Security
Welcome to the new LWN.net Security Page
Our first site code upgrade in nearly four years introduces an integrated security alert and vulnerability database. Our archive of security alerts dating back to July, 2001 now lives in a PostgreSQL relational database. Vulnerabilities and alerts are actually linked to each other. Recent alerts and vulnerabilities use Common Vulnerabilities and Exposures (CVE) numbers to uniquely identify each vulnerability.Today you can browse alerts and vulnerabilities using the links at the top of each page.

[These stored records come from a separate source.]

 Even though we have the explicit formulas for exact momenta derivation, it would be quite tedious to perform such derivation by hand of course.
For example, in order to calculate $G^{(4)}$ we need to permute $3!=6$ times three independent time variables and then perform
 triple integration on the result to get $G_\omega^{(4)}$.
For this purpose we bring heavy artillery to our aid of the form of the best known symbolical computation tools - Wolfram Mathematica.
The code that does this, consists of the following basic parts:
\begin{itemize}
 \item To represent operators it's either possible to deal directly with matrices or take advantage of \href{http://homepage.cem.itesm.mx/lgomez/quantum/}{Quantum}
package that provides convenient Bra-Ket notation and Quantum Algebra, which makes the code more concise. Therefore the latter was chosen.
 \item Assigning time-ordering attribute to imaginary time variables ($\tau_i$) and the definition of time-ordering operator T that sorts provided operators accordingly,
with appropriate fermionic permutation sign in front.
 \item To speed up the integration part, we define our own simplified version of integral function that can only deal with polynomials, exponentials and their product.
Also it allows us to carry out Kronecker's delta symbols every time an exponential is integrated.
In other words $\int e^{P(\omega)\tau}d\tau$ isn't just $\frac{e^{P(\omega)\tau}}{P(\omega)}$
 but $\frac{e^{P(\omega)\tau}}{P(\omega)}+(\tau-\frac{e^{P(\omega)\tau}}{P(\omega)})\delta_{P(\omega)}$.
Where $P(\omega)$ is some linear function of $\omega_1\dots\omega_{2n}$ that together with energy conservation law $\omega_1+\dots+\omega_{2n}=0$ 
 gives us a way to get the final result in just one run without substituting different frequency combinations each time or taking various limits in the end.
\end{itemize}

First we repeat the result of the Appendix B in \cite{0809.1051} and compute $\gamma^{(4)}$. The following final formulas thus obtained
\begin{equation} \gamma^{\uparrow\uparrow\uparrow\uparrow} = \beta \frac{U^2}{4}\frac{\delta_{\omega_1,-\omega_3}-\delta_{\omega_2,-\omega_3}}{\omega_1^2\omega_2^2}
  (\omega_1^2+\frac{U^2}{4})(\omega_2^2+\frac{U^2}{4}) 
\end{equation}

When viewing an alert, you can view the corresponding vulnerability description with a mouse click.
In the future expect, and please continue to suggest, ways for us to better provide you with the security information you seek.
US TurboLinux Security Severely Out of Date (iDEFENSE Labs)

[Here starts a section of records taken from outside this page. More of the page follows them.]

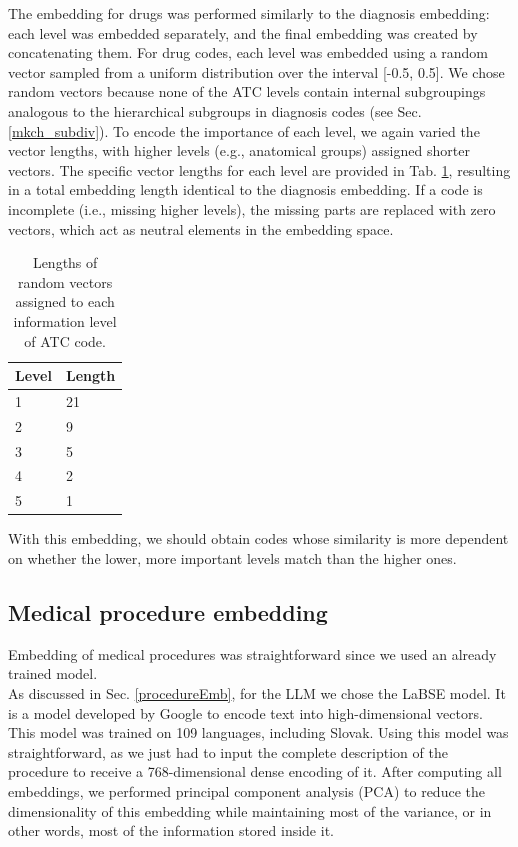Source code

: The embedding for drugs was performed similarly to the diagnosis embedding: each level was embedded separately, and the final embedding was created by concatenating them. For drug codes, each level was embedded using a random vector sampled from a uniform distribution over the interval [-0.5, 0.5]. We chose random vectors because none of the ATC levels contain internal subgroupings analogous to the hierarchical subgroups in diagnosis codes (see Sec. \ref{mkch_subdiv}). To encode the importance of each level, we again varied the vector lengths, with higher levels (e.g., anatomical groups) assigned shorter vectors. The specific vector lengths for each level are provided in Tab. \ref{tab:drug_lev_len}, resulting in a total embedding length identical to the diagnosis embedding. If a code is incomplete (i.e., missing higher levels), the missing parts are replaced with zero vectors, which act as neutral elements in the embedding space.
\\

\begin{table}[!h]
	\centering
	\begin{tabular}{|l|l|}
		\hline
		Level  & Length \\ \hline
		1 & 21 \\ \hline
		2 & 9 \\ \hline
		3 & 5 \\ \hline
		4 & 2 \\ \hline
		5 & 1 \\ \hline
	\end{tabular}
	\caption{Lengths of random vectors assigned to each information level of ATC code.}
	\label{tab:drug_lev_len}
\end{table}  

With this embedding, we should obtain codes whose similarity is more dependent on whether the lower, more important levels match than the higher ones.

\subsection{Medical procedure embedding}

Embedding of medical procedures was straightforward since we used an already trained model.
\\

As discussed in Sec. \ref{procedureEmb}, for the LLM we chose the LaBSE model. It is a model developed by Google to encode text into high-dimensional vectors. This model was trained on 109 languages, including Slovak. Using this model was straightforward, as we just had to input the complete description of the procedure to receive a 768-dimensional dense encoding of it. After computing all embeddings, we performed principal component analysis (PCA) to reduce the dimensionality of this embedding while maintaining most of the variance, or in other words, most of the information stored inside it.
\\

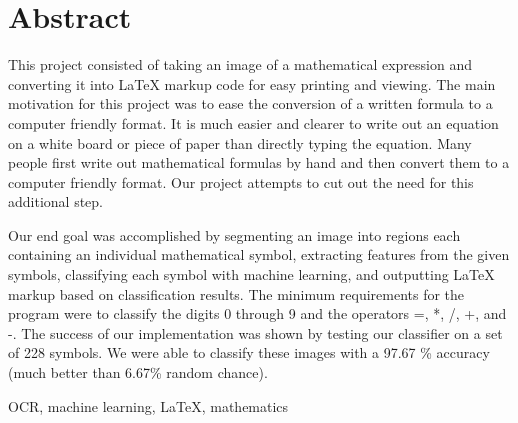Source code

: \section{Abstract}

This project consisted of taking an image of a mathematical expression and converting it into LaTeX markup code for easy printing and viewing.  The main motivation for this project was to ease the conversion of a written formula to a computer friendly format.  It is much easier and clearer to write out an equation on a white board or piece of paper than directly typing the equation. Many people first write out mathematical formulas by hand and then convert them to a computer friendly format.  Our project attempts to cut out the need for this additional step.  

Our end goal was accomplished by segmenting an image into regions each containing an individual mathematical symbol, extracting features from the given symbols, classifying each symbol with machine learning, and outputting LaTeX markup based on classification results.  The minimum requirements for the program were to classify the digits 0 through 9 and the operators =, *, /, +, and -.  The success of our implementation was shown by testing our classifier on a set of 228 symbols. We were able to classify these images with a 97.67
\% accuracy (much better than 6.67\% random chance).

\begin{keywords}
OCR, machine learning, LaTeX, mathematics
\end{keywords}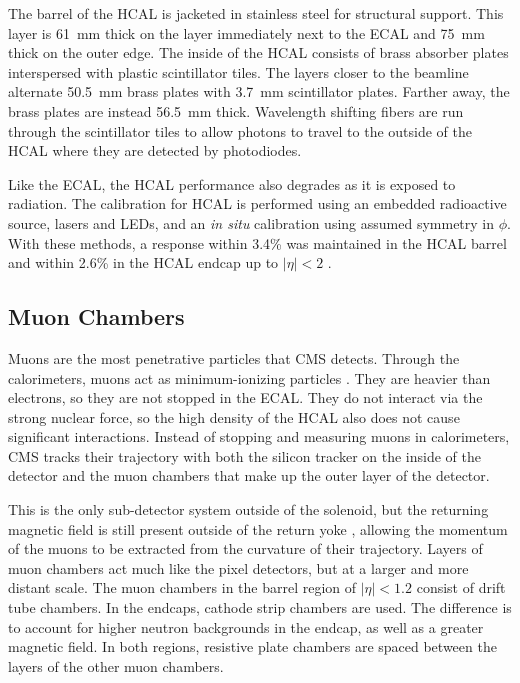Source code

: The barrel of the HCAL is jacketed in stainless steel for structural support.
This layer is \SI{61}{mm} thick on the layer immediately next to the ECAL and
\SI{75}{mm} thick on the outer edge.
The inside of the HCAL consists of brass absorber plates
interspersed with plastic scintillator tiles.
The layers closer to the beamline alternate \SI{50.5}{mm}
brass plates with \SI{3.7}{mm} scintillator plates.
Farther away, the brass plates are instead \SI{56.5}{mm} thick.
Wavelength shifting fibers are run through the scintillator tiles
to allow photons to travel to the outside of the HCAL where they are detected by photodiodes.

Like the ECAL, the HCAL performance also degrades as it is exposed to radiation.
The calibration for HCAL is performed using an embedded radioactive source,
lasers and LEDs, and an \emph{in situ} calibration using assumed symmetry in $\phi$.
With these methods, a response within 3.4\% was maintained in the HCAL barrel
and within 2.6\% in the HCAL endcap up to $|\eta| < 2$ \cite{Chadeeva_2018}.

\subsection{Muon Chambers}

Muons are the most penetrative particles that CMS detects.
Through the calorimeters, muons act as minimum-ionizing particles \cite{James:927392}.
They are heavier than electrons, so they are not stopped in the ECAL.
They do not interact via the strong nuclear force,
so the high density of the HCAL also does not cause significant interactions.
Instead of stopping and measuring muons in calorimeters,
CMS tracks their trajectory with both the silicon tracker on the inside of the detector
and the muon chambers that make up the outer layer of the detector.

This is the only sub-detector system outside of the solenoid,
but the returning magnetic field is still present outside of the return yoke
\cite{828264,Klyukhin:2062915},
allowing the momentum of the muons to be extracted from the curvature of their trajectory.
Layers of muon chambers act much like the pixel detectors,
but at a larger and more distant scale.
The muon chambers in the barrel region of $|\eta| < 1.2$ consist of drift tube chambers.
In the endcaps, cathode strip chambers are used.
The difference is to account for higher neutron backgrounds in the endcap,
as well as a greater magnetic field.
In both regions, resistive plate chambers are spaced
between the layers of the other muon chambers.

iDEFENSE Labs has issued a security advisory for the US TurboLinux distribution.
The collective security weakness of the outstanding issues listed
below is staggering. The following is a list of the most serious
problems for which most other Linux vendors have provided updates on
their US sites. It represents the outstanding security problems
associated with the limited TurboLinux distributions and updates that
have been available on the US sites only.
LWN has pointed out in the past that Turbolinux has not been serious about security updates. With luck this advisory - or, perhaps, the UnitedLinux effort - will help get this distributor back on track.
Brief items
Unique Preventative IDS for Linux
Scott Wimer, Chief Technology Officer of Cylant, dicusses preventive security in this paper.

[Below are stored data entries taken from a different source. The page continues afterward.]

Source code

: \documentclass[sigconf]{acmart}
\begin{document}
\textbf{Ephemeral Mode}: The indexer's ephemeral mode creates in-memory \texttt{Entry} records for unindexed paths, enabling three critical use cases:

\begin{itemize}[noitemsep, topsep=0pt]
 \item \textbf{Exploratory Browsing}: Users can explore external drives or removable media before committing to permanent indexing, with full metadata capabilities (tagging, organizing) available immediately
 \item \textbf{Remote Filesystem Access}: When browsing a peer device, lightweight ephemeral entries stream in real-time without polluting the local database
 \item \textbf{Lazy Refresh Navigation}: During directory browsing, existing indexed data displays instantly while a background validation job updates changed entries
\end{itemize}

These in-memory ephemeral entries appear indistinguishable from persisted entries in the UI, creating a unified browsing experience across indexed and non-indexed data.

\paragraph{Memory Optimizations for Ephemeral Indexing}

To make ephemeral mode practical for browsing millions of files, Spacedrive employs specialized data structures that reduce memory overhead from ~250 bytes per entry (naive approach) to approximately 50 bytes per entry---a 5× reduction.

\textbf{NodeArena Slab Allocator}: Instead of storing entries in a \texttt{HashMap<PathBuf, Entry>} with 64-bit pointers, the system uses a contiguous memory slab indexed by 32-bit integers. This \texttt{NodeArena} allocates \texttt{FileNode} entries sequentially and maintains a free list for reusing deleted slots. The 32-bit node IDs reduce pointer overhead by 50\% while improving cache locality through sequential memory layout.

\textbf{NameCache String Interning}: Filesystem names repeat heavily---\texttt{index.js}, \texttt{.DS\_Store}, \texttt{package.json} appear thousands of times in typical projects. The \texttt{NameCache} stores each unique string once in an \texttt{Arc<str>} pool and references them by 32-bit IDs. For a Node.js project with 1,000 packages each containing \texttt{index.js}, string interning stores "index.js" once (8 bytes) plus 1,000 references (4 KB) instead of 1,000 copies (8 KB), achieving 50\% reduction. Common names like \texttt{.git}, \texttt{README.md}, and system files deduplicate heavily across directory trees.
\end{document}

The recent vulnerabilities with OpenSSH software demonstrate that even intensive auditing cannot necessarily root out all the defects from software. As software systems become larger and more complex, intensive auditing becomes more expensive and more difficult. Software audits
simply cannot be relied upon to find all of the security vulnerabilities in any given system.
Biometric Access Protection Devices and their Programs Put to the Test (c't)
C't has published a study of eleven biometric access controls intended to prevent unauthorized access. "In our attempts at outfoxing the protective programs and devices we have concentrated on the first method: direct attempts at deceiving the systems with the aid of obvious procedures (such as the reactivation of latent images) and obvious feature forgeries (photographs, videos, silicon fingerprints)."Also see Bruce Schneier's previously published CRYPTO-GRAM newsletter for May for a look at a technique for fooling fingerprint scanners with fake fingers made of gelatin.
Security reports
Download Sites Hacked, Source Code Backdoored (Security Focus)
Brian McWilliams reports on the recent contamination of Fragroute with a backdoor. "According to program developer Dug Song, the source code to the Dsniff, Fragroute, and Fragrouter security tools was contaminated on May 17th after an attacker gained unauthorized access to his site, Monkey.org."Note: Copies of Dsniff, Fragroute or Fragrouter downloaded from Monkey.org between May 17th and May 24th are contaminated and require replacement. For more details, see Dug Song's post to bugtraq about the incident.
OpenSSH 3.2.3 released
Following on the heels of the last release, OpenSSH version 3.2.3 has been announced. This version fixes a few bugs that showed up in version 3.2.2.Ethereal 0.9.4 released
Ethereal 0.9.4 was released on May 19, 2002 fixing four potential security issues in Ethereal 0.9.3:- The SMB dissector could potentially dereference a NULL pointer in two cases.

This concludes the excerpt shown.